EXERCISE PROMPT:
Print, exactly as written, every line from the first line of the records below through the line containing "- Python doesn't", and nothing further.

----

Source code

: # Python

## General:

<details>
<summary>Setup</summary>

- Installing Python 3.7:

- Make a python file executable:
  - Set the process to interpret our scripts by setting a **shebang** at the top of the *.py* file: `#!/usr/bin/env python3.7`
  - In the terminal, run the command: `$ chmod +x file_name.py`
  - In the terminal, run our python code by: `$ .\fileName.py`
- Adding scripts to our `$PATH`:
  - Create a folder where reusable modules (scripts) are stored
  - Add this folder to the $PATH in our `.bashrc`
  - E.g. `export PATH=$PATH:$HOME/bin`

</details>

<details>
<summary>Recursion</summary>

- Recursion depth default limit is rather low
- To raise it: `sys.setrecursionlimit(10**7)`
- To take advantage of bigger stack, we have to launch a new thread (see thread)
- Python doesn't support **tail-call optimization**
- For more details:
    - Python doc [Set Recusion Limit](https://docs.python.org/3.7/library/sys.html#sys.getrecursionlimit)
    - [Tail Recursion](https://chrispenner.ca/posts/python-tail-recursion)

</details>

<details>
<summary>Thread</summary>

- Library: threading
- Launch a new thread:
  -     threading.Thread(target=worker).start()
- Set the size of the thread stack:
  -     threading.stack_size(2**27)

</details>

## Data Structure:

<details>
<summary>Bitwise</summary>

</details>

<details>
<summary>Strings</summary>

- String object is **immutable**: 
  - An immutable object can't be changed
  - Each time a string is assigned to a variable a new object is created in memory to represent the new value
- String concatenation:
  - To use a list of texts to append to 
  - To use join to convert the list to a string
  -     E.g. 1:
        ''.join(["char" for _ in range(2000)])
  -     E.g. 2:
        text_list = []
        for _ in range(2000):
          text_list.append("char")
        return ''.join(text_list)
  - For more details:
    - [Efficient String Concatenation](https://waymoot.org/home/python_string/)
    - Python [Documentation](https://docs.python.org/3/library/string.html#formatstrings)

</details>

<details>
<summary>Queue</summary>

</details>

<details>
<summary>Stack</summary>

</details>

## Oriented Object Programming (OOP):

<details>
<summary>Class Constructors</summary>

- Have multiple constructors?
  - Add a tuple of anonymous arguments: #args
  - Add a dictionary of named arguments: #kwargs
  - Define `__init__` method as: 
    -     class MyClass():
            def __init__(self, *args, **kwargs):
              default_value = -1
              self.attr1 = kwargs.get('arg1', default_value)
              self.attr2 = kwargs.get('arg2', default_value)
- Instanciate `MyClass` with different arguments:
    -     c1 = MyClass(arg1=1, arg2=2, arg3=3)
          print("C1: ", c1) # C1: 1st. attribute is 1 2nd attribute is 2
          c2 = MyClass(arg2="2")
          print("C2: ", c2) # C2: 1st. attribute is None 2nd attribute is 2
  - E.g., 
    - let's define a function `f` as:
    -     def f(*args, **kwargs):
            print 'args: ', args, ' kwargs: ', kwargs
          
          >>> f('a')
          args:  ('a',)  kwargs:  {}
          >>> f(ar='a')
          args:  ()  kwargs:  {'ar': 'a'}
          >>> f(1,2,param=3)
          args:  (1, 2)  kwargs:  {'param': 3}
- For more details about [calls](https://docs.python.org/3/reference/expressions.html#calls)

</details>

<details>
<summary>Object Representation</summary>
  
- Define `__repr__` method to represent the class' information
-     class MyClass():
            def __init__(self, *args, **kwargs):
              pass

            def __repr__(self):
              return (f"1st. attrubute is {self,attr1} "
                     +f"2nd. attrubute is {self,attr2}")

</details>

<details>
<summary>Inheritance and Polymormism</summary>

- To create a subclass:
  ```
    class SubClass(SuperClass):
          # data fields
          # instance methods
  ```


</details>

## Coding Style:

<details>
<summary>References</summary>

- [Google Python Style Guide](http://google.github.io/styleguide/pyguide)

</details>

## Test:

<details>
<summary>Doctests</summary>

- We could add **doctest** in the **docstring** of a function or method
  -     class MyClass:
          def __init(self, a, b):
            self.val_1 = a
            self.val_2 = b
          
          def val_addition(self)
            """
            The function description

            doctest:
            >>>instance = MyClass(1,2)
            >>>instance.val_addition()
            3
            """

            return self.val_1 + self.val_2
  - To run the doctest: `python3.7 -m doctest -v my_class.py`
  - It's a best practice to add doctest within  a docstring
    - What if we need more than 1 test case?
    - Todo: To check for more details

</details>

----

RESPONSE AREA:
Source code

: # Python

## General:

<details>
<summary>Setup</summary>

- Installing Python 3.7:

- Make a python file executable:
  - Set the process to interpret our scripts by setting a **shebang** at the top of the *.py* file: `#!/usr/bin/env python3.7`
  - In the terminal, run the command: `$ chmod +x file_name.py`
  - In the terminal, run our python code by: `$ .\fileName.py`
- Adding scripts to our `$PATH`:
  - Create a folder where reusable modules (scripts) are stored
  - Add this folder to the $PATH in our `.bashrc`
  - E.g. `export PATH=$PATH:$HOME/bin`

</details>

<details>
<summary>Recursion</summary>

- Recursion depth default limit is rather low
- To raise it: `sys.setrecursionlimit(10**7)`
- To take advantage of bigger stack, we have to launch a new thread (see thread)
- Python doesn't support **tail-call optimization**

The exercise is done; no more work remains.